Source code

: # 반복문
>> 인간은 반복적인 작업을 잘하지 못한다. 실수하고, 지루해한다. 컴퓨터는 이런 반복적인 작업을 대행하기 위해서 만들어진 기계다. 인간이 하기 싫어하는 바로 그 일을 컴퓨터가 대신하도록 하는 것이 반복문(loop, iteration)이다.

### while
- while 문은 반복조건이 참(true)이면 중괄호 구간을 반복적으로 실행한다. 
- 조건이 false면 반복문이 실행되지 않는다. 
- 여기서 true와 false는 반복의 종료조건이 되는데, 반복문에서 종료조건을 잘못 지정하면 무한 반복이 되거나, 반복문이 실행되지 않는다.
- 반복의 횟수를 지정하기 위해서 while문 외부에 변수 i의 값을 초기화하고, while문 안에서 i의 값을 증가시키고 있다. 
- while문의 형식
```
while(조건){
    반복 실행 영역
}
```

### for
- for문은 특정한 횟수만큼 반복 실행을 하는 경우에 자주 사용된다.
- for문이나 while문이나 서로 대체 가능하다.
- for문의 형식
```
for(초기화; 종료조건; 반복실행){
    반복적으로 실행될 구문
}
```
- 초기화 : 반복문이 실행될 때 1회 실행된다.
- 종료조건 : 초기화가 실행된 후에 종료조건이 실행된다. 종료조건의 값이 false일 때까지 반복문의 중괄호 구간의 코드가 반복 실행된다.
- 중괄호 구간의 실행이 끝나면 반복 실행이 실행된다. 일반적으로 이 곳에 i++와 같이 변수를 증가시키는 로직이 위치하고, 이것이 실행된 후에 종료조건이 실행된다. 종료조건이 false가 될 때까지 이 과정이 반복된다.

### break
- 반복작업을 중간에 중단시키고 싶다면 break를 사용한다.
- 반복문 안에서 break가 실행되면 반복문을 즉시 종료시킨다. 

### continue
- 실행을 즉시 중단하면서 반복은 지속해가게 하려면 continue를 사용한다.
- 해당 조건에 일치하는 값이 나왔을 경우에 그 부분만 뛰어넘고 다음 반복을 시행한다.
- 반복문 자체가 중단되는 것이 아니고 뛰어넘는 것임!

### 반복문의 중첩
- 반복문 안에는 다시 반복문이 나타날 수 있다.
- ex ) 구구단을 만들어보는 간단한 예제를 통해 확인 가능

- WHAT THIS TASK INVOLVES
Reproduce the listing in full. Keep it exactly as written.

- REPLY TO THE TASK
Source code

: # 반복문
>> 인간은 반복적인 작업을 잘하지 못한다. 실수하고, 지루해한다. 컴퓨터는 이런 반복적인 작업을 대행하기 위해서 만들어진 기계다. 인간이 하기 싫어하는 바로 그 일을 컴퓨터가 대신하도록 하는 것이 반복문(loop, iteration)이다.

### while
- while 문은 반복조건이 참(true)이면 중괄호 구간을 반복적으로 실행한다. 
- 조건이 false면 반복문이 실행되지 않는다. 
- 여기서 true와 false는 반복의 종료조건이 되는데, 반복문에서 종료조건을 잘못 지정하면 무한 반복이 되거나, 반복문이 실행되지 않는다.
- 반복의 횟수를 지정하기 위해서 while문 외부에 변수 i의 값을 초기화하고, while문 안에서 i의 값을 증가시키고 있다. 
- while문의 형식
```
while(조건){
    반복 실행 영역
}
```

### for
- for문은 특정한 횟수만큼 반복 실행을 하는 경우에 자주 사용된다.
- for문이나 while문이나 서로 대체 가능하다.
- for문의 형식
```
for(초기화; 종료조건; 반복실행){
    반복적으로 실행될 구문
}
```
- 초기화 : 반복문이 실행될 때 1회 실행된다.
- 종료조건 : 초기화가 실행된 후에 종료조건이 실행된다. 종료조건의 값이 false일 때까지 반복문의 중괄호 구간의 코드가 반복 실행된다.
- 중괄호 구간의 실행이 끝나면 반복 실행이 실행된다. 일반적으로 이 곳에 i++와 같이 변수를 증가시키는 로직이 위치하고, 이것이 실행된 후에 종료조건이 실행된다. 종료조건이 false가 될 때까지 이 과정이 반복된다.

### break
- 반복작업을 중간에 중단시키고 싶다면 break를 사용한다.
- 반복문 안에서 break가 실행되면 반복문을 즉시 종료시킨다. 

### continue
- 실행을 즉시 중단하면서 반복은 지속해가게 하려면 continue를 사용한다.
- 해당 조건에 일치하는 값이 나왔을 경우에 그 부분만 뛰어넘고 다음 반복을 시행한다.
- 반복문 자체가 중단되는 것이 아니고 뛰어넘는 것임!

### 반복문의 중첩
- 반복문 안에는 다시 반복문이 나타날 수 있다.
- ex ) 구구단을 만들어보는 간단한 예제를 통해 확인 가능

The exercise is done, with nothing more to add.